8th June, 1870: After spending most of the day working on his latest novel, The Mystery of Edwin Drood, Charles Dickens comes down to dinner looking weary, ‘his eyes full of tears.’ Noticing that Dickens is unusually pale, his dinner companion, Georgina Hogarth, asks him what’s wrong. Dickens replies that he has been ‘very ill for the last hour’; Georgina Hogarth tells him he should lie down. ‘Yes,’ Dickens says, ‘on the ground.’ Within minutes, he has suffered a stroke; within a day, without regaining consciousness, he will be dead. The manuscript of Edwin Drood remains abandoned in the author’s study (for the moment at least), never to be finished.
Dickens’ death wasn’t entirely unexpected: he had made a ‘last revision’ of his will the previous week, and seemed to doubt that he would live long enough to complete Edwin Drood. Nevertheless, it’s haunting to imagine him setting aside the manuscript on 8th June fully expecting to resume work the next morning, not realising that he had already written his last sentence. The words ‘last sentence’ are chilling, but everyone will write their last sentence at some point — perhaps we expect to go out at the top of our abilities, neatly summing up a life’s work at the foot of our final page. The truth, as Eliot anticipated, is that the world tends to end ‘not with a bang but a whimper.’ Dickens’ last sentence(s) went like this:
Mrs. Tope’s care has spread a very neat, clean breakfast ready for her lodger. Before sitting down to it, he opens his corner- cupboard door; takes his bit of chalk from its shelf; adds one thick line to the score, extending from the top of the cupboard door to the bottom; and then falls to with an appetite.
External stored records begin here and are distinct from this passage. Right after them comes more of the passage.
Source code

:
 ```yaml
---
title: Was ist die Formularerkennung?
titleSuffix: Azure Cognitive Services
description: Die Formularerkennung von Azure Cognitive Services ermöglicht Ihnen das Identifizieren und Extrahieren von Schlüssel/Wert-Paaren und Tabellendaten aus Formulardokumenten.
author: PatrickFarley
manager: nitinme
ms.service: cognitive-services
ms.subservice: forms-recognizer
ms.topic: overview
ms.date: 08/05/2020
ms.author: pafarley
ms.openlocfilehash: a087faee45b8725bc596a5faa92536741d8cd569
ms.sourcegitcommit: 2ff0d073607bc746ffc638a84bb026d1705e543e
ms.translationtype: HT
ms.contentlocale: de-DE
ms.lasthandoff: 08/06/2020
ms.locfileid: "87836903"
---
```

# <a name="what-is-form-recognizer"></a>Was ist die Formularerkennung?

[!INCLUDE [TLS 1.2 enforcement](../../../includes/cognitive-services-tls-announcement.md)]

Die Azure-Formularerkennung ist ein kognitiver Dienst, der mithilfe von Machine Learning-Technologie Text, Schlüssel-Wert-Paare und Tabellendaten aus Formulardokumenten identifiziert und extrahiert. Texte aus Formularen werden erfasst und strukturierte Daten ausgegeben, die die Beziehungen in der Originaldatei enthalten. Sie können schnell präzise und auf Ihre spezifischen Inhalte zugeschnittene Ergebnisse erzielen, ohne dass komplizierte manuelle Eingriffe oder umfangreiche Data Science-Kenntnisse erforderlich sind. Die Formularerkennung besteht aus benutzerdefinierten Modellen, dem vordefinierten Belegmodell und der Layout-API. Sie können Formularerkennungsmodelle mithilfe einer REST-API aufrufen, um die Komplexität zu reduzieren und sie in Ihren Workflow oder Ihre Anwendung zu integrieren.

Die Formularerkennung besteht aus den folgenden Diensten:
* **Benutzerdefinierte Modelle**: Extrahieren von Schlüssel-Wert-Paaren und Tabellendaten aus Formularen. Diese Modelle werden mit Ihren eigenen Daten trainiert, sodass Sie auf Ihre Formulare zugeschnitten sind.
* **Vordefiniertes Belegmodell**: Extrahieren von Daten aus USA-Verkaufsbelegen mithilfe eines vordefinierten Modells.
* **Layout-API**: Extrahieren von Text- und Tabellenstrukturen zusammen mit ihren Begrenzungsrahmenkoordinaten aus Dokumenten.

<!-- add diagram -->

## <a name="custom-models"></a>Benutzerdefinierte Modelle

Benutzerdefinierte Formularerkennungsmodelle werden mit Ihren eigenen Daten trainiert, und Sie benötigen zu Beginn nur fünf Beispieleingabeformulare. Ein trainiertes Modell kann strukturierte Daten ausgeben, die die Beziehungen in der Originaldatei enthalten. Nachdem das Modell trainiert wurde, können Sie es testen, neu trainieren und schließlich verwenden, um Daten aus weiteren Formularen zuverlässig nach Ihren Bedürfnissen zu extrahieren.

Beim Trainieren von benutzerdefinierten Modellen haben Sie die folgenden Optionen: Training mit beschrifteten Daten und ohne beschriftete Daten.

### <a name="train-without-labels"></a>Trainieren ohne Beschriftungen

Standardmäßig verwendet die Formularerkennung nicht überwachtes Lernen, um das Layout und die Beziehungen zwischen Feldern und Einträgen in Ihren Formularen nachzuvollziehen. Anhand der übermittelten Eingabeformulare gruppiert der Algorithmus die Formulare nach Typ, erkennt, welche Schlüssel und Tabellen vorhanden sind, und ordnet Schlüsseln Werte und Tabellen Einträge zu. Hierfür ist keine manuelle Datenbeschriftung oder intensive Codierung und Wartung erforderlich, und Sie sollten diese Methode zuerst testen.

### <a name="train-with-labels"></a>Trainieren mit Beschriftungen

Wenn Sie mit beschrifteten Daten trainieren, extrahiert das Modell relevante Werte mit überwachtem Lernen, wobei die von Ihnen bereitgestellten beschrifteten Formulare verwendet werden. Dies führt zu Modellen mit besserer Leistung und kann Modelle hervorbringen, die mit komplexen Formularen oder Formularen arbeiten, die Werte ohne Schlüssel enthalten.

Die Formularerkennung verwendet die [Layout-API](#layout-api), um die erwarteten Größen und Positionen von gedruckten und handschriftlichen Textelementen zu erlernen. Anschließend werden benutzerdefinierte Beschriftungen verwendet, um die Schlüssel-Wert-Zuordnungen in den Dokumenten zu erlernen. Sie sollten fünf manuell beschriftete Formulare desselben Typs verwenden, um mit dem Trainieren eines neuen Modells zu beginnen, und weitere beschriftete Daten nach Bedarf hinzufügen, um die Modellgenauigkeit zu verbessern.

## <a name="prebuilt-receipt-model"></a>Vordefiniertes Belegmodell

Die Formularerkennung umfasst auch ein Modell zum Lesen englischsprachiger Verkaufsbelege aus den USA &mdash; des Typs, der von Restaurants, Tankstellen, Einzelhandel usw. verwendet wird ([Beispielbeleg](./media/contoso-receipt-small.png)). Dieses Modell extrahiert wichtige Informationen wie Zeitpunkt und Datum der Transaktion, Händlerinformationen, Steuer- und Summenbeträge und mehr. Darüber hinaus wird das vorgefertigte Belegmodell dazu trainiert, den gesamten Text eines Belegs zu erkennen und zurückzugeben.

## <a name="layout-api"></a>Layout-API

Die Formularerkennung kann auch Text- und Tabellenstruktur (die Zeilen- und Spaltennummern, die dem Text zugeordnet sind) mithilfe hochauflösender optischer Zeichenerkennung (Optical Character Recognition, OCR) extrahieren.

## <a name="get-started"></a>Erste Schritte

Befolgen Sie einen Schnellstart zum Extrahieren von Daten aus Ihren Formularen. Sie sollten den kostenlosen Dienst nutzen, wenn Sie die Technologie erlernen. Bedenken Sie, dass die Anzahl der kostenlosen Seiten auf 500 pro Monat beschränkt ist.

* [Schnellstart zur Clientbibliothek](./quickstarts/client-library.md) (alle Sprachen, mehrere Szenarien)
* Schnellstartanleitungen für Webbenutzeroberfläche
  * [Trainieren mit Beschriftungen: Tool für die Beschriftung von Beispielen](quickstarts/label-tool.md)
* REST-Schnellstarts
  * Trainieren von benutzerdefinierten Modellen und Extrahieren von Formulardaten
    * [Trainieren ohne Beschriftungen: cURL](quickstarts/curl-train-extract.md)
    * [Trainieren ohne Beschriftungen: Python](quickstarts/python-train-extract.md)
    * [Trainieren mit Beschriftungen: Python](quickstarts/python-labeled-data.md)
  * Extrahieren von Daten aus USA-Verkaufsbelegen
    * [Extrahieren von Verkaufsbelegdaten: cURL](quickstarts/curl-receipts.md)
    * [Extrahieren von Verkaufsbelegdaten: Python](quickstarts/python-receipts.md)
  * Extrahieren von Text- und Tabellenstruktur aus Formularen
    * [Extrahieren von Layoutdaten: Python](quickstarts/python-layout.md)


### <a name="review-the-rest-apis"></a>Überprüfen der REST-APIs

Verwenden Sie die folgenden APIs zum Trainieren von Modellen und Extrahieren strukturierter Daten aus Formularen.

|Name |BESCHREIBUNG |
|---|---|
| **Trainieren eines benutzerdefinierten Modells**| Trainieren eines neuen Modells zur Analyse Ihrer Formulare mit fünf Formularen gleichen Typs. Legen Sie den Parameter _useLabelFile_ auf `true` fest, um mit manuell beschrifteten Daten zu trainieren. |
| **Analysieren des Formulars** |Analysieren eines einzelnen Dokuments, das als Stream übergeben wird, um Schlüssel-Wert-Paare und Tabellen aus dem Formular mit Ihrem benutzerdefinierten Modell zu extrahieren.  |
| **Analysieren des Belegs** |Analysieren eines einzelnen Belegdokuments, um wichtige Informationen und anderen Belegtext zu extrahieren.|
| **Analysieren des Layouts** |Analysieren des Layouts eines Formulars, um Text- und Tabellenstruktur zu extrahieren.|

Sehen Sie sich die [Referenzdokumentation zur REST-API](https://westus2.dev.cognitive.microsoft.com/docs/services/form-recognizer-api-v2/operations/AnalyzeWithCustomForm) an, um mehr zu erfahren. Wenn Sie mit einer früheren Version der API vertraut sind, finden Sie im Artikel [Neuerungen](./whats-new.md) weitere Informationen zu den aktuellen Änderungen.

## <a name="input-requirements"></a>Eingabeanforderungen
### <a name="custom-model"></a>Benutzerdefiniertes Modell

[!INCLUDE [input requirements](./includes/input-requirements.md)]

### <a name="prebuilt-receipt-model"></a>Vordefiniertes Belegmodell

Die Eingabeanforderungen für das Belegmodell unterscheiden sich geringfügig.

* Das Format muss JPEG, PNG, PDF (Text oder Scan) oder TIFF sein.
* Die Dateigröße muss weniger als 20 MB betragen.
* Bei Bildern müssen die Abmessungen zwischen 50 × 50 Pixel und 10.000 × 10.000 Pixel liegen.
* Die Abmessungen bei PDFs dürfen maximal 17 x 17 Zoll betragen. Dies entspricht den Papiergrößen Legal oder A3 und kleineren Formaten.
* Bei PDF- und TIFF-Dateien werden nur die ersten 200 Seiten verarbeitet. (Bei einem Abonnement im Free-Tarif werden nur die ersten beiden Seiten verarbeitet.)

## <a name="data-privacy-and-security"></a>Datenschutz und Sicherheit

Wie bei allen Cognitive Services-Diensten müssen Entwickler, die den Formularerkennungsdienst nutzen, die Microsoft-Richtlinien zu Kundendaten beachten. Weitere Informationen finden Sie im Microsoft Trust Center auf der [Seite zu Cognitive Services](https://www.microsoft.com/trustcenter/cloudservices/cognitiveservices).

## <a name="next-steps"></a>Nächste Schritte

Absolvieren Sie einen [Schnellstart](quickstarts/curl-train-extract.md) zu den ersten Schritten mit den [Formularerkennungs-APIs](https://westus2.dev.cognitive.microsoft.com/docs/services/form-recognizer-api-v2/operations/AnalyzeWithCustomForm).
Few writers have the foresight (or would want the foresight) to control what they put in their final pages. Gogol’s Dead Souls and Shelley’s poem The Triumph of Life both break off mid-sentence, while many of Kafka’s works were left unfinished (and all were supposed to be destroyed after his death). An article by Sean French in The New Statesman discusses (alongside Dickens’ lines) the hideously poignant final entry in Anne Frank’s Diary, which requires no further comment:
I get cross, then sad, and finally end up turning my heart inside out, the bad part on the outside and the good part on the inside, and keep trying to find a way to become what I’d like to be and what I could be if… if only there were no other people in the world.
When Nabokov’s unfinished The Original of Laura was published in 2009, the last page — a list of synonyms hastily scribbled on an index card — seemed to mock its famously controlling author, who once described his characters as ‘galley slaves’:
Nabokov had previously suggested, in a lecture on Jekyll and Hyde, that ‘books have their destiny… and sometimes the destinies of authors follow their books.’ He alludes to Robert Louis Stevenson dying in Samoa, screaming out to his wife, ‘What’s the matter with me, what is this strangeness, has my face changed?’ The connection between the death of the author and his most widely-read work, in which Doctor Jekyll changes into the abhorrent Mr. Hyde, is clear, as is the connection between Tolstoy’s death at Astapovo train station and the more violent death of Anna Karenina.
More often, there’s no obvious link, no line to underscore a life’s work, and anyone wishing to attach particular importance to a last line will be disappointed. The final paragraph of Edwin Drood is a banal non-event — understandably so, given that Dickens didn’t have time to go back and revise his work. Unfinished works are typically abandoned at the first-draft stage, one of the primary reasons that the ‘posthumous masterpieces’ unearthed by avaricious publishers (Nabokov’s Original of Laura is a prominent example) so often fail to live up to the hype.
Writing is, in most cases, a job for life: there’s no retirement, and when the last line has finally been written, it’s likely that all of us will leave a manuscript behind on the study desk (or, abandoning nineteenth-century delusions of grandeur, leave a document behind on Microsoft Word), forever waiting in vain to be completed.